Leave out the pictures and copy everything else in the records exactly.

Content starts

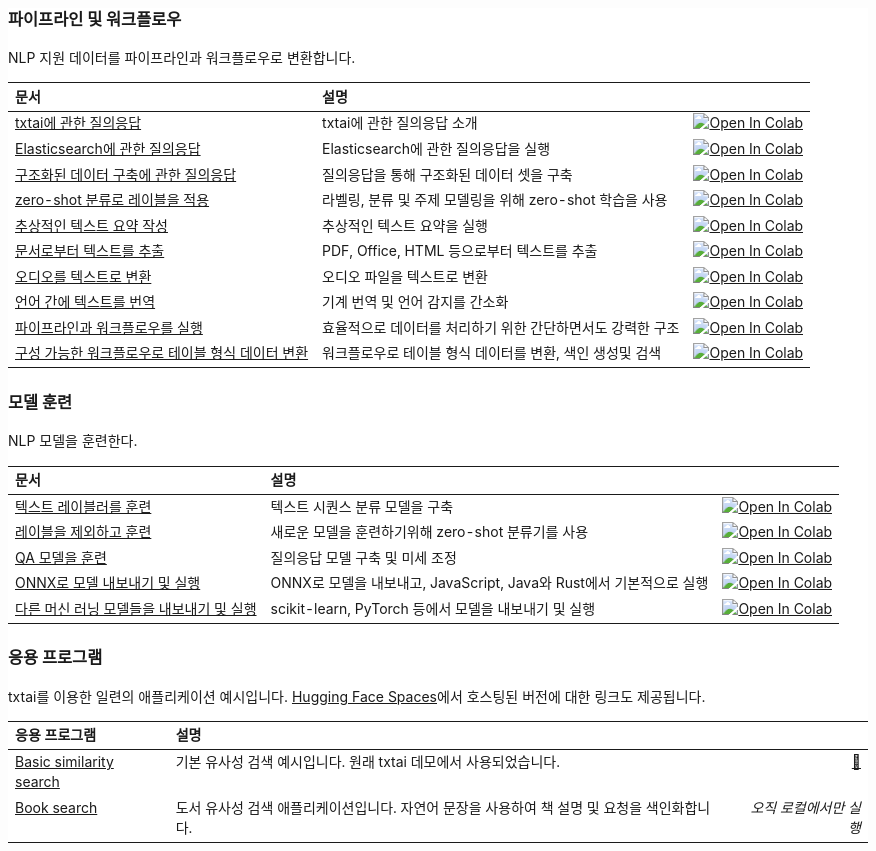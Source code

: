### 파이프라인 및 워크플로우

NLP 지원 데이터를 파이프라인과 워크플로우로 변환합니다.

| 문서  | 설명  |       |
|:----------|:-------------|------:|
| [txtai에 관한 질의응답](https://github.com/neuml/txtai/blob/master/examples/05_Extractive_QA_with_txtai.ipynb) | txtai에 관한 질의응답 소개 | [![Open In Colab](https://colab.research.google.com/assets/colab-badge.svg)](https://colab.research.google.com/github/neuml/txtai/blob/master/examples/05_Extractive_QA_with_txtai.ipynb) |
| [Elasticsearch에 관한 질의응답](https://github.com/neuml/txtai/blob/master/examples/06_Extractive_QA_with_Elasticsearch.ipynb) | Elasticsearch에 관한 질의응답을 실행 | [![Open In Colab](https://colab.research.google.com/assets/colab-badge.svg)](https://colab.research.google.com/github/neuml/txtai/blob/master/examples/06_Extractive_QA_with_Elasticsearch.ipynb) |
| [구조화된 데이터 구축에 관한 질의응답](https://github.com/neuml/txtai/blob/master/examples/20_Extractive_QA_to_build_structured_data.ipynb) | 질의응답을 통해 구조화된 데이터 셋을 구축 | [![Open In Colab](https://colab.research.google.com/assets/colab-badge.svg)](https://colab.research.google.com/github/neuml/txtai/blob/master/examples/20_Extractive_QA_to_build_structured_data.ipynb) |
| [zero-shot 분류로 레이블을 적용](https://github.com/neuml/txtai/blob/master/examples/07_Apply_labels_with_zero_shot_classification.ipynb) | 라벨링, 분류 및 주제 모델링을 위해 zero-shot 학습을 사용 | [![Open In Colab](https://colab.research.google.com/assets/colab-badge.svg)](https://colab.research.google.com/github/neuml/txtai/blob/master/examples/07_Apply_labels_with_zero_shot_classification.ipynb) |
| [추상적인 텍스트 요약 작성](https://github.com/neuml/txtai/blob/master/examples/09_Building_abstractive_text_summaries.ipynb) | 추상적인 텍스트 요약을 실행 | [![Open In Colab](https://colab.research.google.com/assets/colab-badge.svg)](https://colab.research.google.com/github/neuml/txtai/blob/master/examples/09_Building_abstractive_text_summaries.ipynb) |
| [문서로부터 텍스트를 추출](https://github.com/neuml/txtai/blob/master/examples/10_Extract_text_from_documents.ipynb) | PDF, Office, HTML 등으로부터 텍스트를 추출 | [![Open In Colab](https://colab.research.google.com/assets/colab-badge.svg)](https://colab.research.google.com/github/neuml/txtai/blob/master/examples/10_Extract_text_from_documents.ipynb) |
| [오디오를 텍스트로 변환](https://github.com/neuml/txtai/blob/master/examples/11_Transcribe_audio_to_text.ipynb) | 오디오 파일을 텍스트로 변환 | [![Open In Colab](https://colab.research.google.com/assets/colab-badge.svg)](https://colab.research.google.com/github/neuml/txtai/blob/master/examples/11_Transcribe_audio_to_text.ipynb) |
| [언어 간에 텍스트를 번역](https://github.com/neuml/txtai/blob/master/examples/12_Translate_text_between_languages.ipynb) | 기계 번역 및 언어 감지를 간소화 | [![Open In Colab](https://colab.research.google.com/assets/colab-badge.svg)](https://colab.research.google.com/github/neuml/txtai/blob/master/examples/12_Translate_text_between_languages.ipynb) |
| [파이프라인과 워크플로우를 실행](https://github.com/neuml/txtai/blob/master/examples/14_Run_pipeline_workflows.ipynb) | 효율적으로 데이터를 처리하기 위한 간단하면서도 강력한 구조 | [![Open In Colab](https://colab.research.google.com/assets/colab-badge.svg)](https://colab.research.google.com/github/neuml/txtai/blob/master/examples/14_Run_pipeline_workflows.ipynb) |
| [구성 가능한 워크플로우로 테이블 형식 데이터 변환](https://github.com/neuml/txtai/blob/master/examples/22_Transform_tabular_data_with_composable_workflows.ipynb) | 워크플로우로 테이블 형식 데이터를 변환, 색인 생성및 검색 | [![Open In Colab](https://colab.research.google.com/assets/colab-badge.svg)](https://colab.research.google.com/github/neuml/txtai/blob/master/examples/22_Transform_tabular_data_with_composable_workflows.ipynb) |

### 모델 훈련

NLP 모델을 훈련한다.

| 문서  | 설명  |       |
|:----------|:-------------|------:|
| [텍스트 레이블러를 훈련](https://github.com/neuml/txtai/blob/master/examples/16_Train_a_text_labeler.ipynb) | 텍스트 시퀀스 분류 모델을 구축 | [![Open In Colab](https://colab.research.google.com/assets/colab-badge.svg)](https://colab.research.google.com/github/neuml/txtai/blob/master/examples/16_Train_a_text_labeler.ipynb) |
| [레이블을 제외하고 훈련](https://github.com/neuml/txtai/blob/master/examples/17_Train_without_labels.ipynb) | 새로운 모델을 훈련하기위해 zero-shot 분류기를 사용 | [![Open In Colab](https://colab.research.google.com/assets/colab-badge.svg)](https://colab.research.google.com/github/neuml/txtai/blob/master/examples/17_Train_without_labels.ipynb) |
| [QA 모델을 훈련](https://github.com/neuml/txtai/blob/master/examples/19_Train_a_QA_model.ipynb) | 질의응답 모델 구축 및 미세 조정 | [![Open In Colab](https://colab.research.google.com/assets/colab-badge.svg)](https://colab.research.google.com/github/neuml/txtai/blob/master/examples/19_Train_a_QA_model.ipynb) |
| [ONNX로 모델 내보내기 및 실행](https://github.com/neuml/txtai/blob/master/examples/18_Export_and_run_models_with_ONNX.ipynb) | ONNX로 모델을 내보내고, JavaScript, Java와 Rust에서 기본적으로 실행 | [![Open In Colab](https://colab.research.google.com/assets/colab-badge.svg)](https://colab.research.google.com/github/neuml/txtai/blob/master/examples/18_Export_and_run_models_with_ONNX.ipynb) |
| [다른 머신 러닝 모델들을 내보내기 및 실행](https://github.com/neuml/txtai/blob/master/examples/21_Export_and_run_other_machine_learning_models.ipynb) | scikit-learn, PyTorch 등에서 모델을 내보내기 및 실행 | [![Open In Colab](https://colab.research.google.com/assets/colab-badge.svg)](https://colab.research.google.com/github/neuml/txtai/blob/master/examples/21_Export_and_run_other_machine_learning_models.ipynb) |

### 응용 프로그램

txtai를 이용한 일련의 애플리케이션 예시입니다. [Hugging Face Spaces](https://hf.co/spaces)에서 호스팅된 버전에 대한 링크도 제공됩니다.

| 응용 프로그램  | 설명  |       |
|:-------------|:-------------|------:|
| [Basic similarity search](https://github.com/neuml/txtai/blob/master/examples/similarity.py) | 기본 유사성 검색 예시입니다. 원래 txtai 데모에서 사용되었습니다. |[🤗](https://hf.co/spaces/NeuML/similarity)|
| [Book search](https://github.com/neuml/txtai/blob/master/examples/books.py) | 도서 유사성 검색 애플리케이션입니다. 자연어 문장을 사용하여 책 설명 및 요청을 색인화합니다. |*오직 로컬에서만 실행*|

Content ends

* Task answer *
Source code

:### 파이프라인 및 워크플로우

NLP 지원 데이터를 파이프라인과 워크플로우로 변환합니다.

| 문서  | 설명  |       |
|:----------|:-------------|------:|
| [txtai에 관한 질의응답](https://github.com/neuml/txtai/blob/master/examples/05_Extractive_QA_with_txtai.ipynb) | txtai에 관한 질의응답 소개 | [![Open In Colab](https://colab.research.google.com/assets/colab-badge.svg)](https://colab.research.google.com/github/neuml/txtai/blob/master/examples/05_Extractive_QA_with_txtai.ipynb) |
| [Elasticsearch에 관한 질의응답](https://github.com/neuml/txtai/blob/master/examples/06_Extractive_QA_with_Elasticsearch.ipynb) | Elasticsearch에 관한 질의응답을 실행 | [![Open In Colab](https://colab.research.google.com/assets/colab-badge.svg)](https://colab.research.google.com/github/neuml/txtai/blob/master/examples/06_Extractive_QA_with_Elasticsearch.ipynb) |
| [구조화된 데이터 구축에 관한 질의응답](https://github.com/neuml/txtai/blob/master/examples/20_Extractive_QA_to_build_structured_data.ipynb) | 질의응답을 통해 구조화된 데이터 셋을 구축 | [![Open In Colab](https://colab.research.google.com/assets/colab-badge.svg)](https://colab.research.google.com/github/neuml/txtai/blob/master/examples/20_Extractive_QA_to_build_structured_data.ipynb) |
| [zero-shot 분류로 레이블을 적용](https://github.com/neuml/txtai/blob/master/examples/07_Apply_labels_with_zero_shot_classification.ipynb) | 라벨링, 분류 및 주제 모델링을 위해 zero-shot 학습을 사용 | [![Open In Colab](https://colab.research.google.com/assets/colab-badge.svg)](https://colab.research.google.com/github/neuml/txtai/blob/master/examples/07_Apply_labels_with_zero_shot_classification.ipynb) |
| [추상적인 텍스트 요약 작성](https://github.com/neuml/txtai/blob/master/examples/09_Building_abstractive_text_summaries.ipynb) | 추상적인 텍스트 요약을 실행 | [![Open In Colab](https://colab.research.google.com/assets/colab-badge.svg)](https://colab.research.google.com/github/neuml/txtai/blob/master/examples/09_Building_abstractive_text_summaries.ipynb) |
| [문서로부터 텍스트를 추출](https://github.com/neuml/txtai/blob/master/examples/10_Extract_text_from_documents.ipynb) | PDF, Office, HTML 등으로부터 텍스트를 추출 | [![Open In Colab](https://colab.research.google.com/assets/colab-badge.svg)](https://colab.research.google.com/github/neuml/txtai/blob/master/examples/10_Extract_text_from_documents.ipynb) |
| [오디오를 텍스트로 변환](https://github.com/neuml/txtai/blob/master/examples/11_Transcribe_audio_to_text.ipynb) | 오디오 파일을 텍스트로 변환 | [![Open In Colab](https://colab.research.google.com/assets/colab-badge.svg)](https://colab.research.google.com/github/neuml/txtai/blob/master/examples/11_Transcribe_audio_to_text.ipynb) |
| [언어 간에 텍스트를 번역](https://github.com/neuml/txtai/blob/master/examples/12_Translate_text_between_languages.ipynb) | 기계 번역 및 언어 감지를 간소화 | [![Open In Colab](https://colab.research.google.com/assets/colab-badge.svg)](https://colab.research.google.com/github/neuml/txtai/blob/master/examples/12_Translate_text_between_languages.ipynb) |
| [파이프라인과 워크플로우를 실행](https://github.com/neuml/txtai/blob/master/examples/14_Run_pipeline_workflows.ipynb) | 효율적으로 데이터를 처리하기 위한 간단하면서도 강력한 구조 | [![Open In Colab](https://colab.research.google.com/assets/colab-badge.svg)](https://colab.research.google.com/github/neuml/txtai/blob/master/examples/14_Run_pipeline_workflows.ipynb) |
| [구성 가능한 워크플로우로 테이블 형식 데이터 변환](https://github.com/neuml/txtai/blob/master/examples/22_Transform_tabular_data_with_composable_workflows.ipynb) | 워크플로우로 테이블 형식 데이터를 변환, 색인 생성및 검색 | [![Open In Colab](https://colab.research.google.com/assets/colab-badge.svg)](https://colab.research.google.com/github/neuml/txtai/blob/master/examples/22_Transform_tabular_data_with_composable_workflows.ipynb) |

### 모델 훈련

NLP 모델을 훈련한다.

| 문서  | 설명  |       |
|:----------|:-------------|------:|
| [텍스트 레이블러를 훈련](https://github.com/neuml/txtai/blob/master/examples/16_Train_a_text_labeler.ipynb) | 텍스트 시퀀스 분류 모델을 구축 | [![Open In Colab](https://colab.research.google.com/assets/colab-badge.svg)](https://colab.research.google.com/github/neuml/txtai/blob/master/examples/16_Train_a_text_labeler.ipynb) |
| [레이블을 제외하고 훈련](https://github.com/neuml/txtai/blob/master/examples/17_Train_without_labels.ipynb) | 새로운 모델을 훈련하기위해 zero-shot 분류기를 사용 | [![Open In Colab](https://colab.research.google.com/assets/colab-badge.svg)](https://colab.research.google.com/github/neuml/txtai/blob/master/examples/17_Train_without_labels.ipynb) |
| [QA 모델을 훈련](https://github.com/neuml/txtai/blob/master/examples/19_Train_a_QA_model.ipynb) | 질의응답 모델 구축 및 미세 조정 | [![Open In Colab](https://colab.research.google.com/assets/colab-badge.svg)](https://colab.research.google.com/github/neuml/txtai/blob/master/examples/19_Train_a_QA_model.ipynb) |
| [ONNX로 모델 내보내기 및 실행](https://github.com/neuml/txtai/blob/master/examples/18_Export_and_run_models_with_ONNX.ipynb) | ONNX로 모델을 내보내고, JavaScript, Java와 Rust에서 기본적으로 실행 | [![Open In Colab](https://colab.research.google.com/assets/colab-badge.svg)](https://colab.research.google.com/github/neuml/txtai/blob/master/examples/18_Export_and_run_models_with_ONNX.ipynb) |
| [다른 머신 러닝 모델들을 내보내기 및 실행](https://github.com/neuml/txtai/blob/master/examples/21_Export_and_run_other_machine_learning_models.ipynb) | scikit-learn, PyTorch 등에서 모델을 내보내기 및 실행 | [![Open In Colab](https://colab.research.google.com/assets/colab-badge.svg)](https://colab.research.google.com/github/neuml/txtai/blob/master/examples/21_Export_and_run_other_machine_learning_models.ipynb) |

### 응용 프로그램

txtai를 이용한 일련의 애플리케이션 예시입니다. [Hugging Face Spaces](https://hf.co/spaces)에서 호스팅된 버전에 대한 링크도 제공됩니다.

| 응용 프로그램  | 설명  |       |
|:-------------|:-------------|------:|
| [Basic similarity search](https://github.com/neuml/txtai/blob/master/examples/similarity.py) | 기본 유사성 검색 예시입니다. 원래 txtai 데모에서 사용되었습니다. |[🤗](https://hf.co/spaces/NeuML/similarity)|
| [Book search](https://github.com/neuml/txtai/blob/master/examples/books.py) | 도서 유사성 검색 애플리케이션입니다. 자연어 문장을 사용하여 책 설명 및 요청을 색인화합니다. |*오직 로컬에서만 실행*|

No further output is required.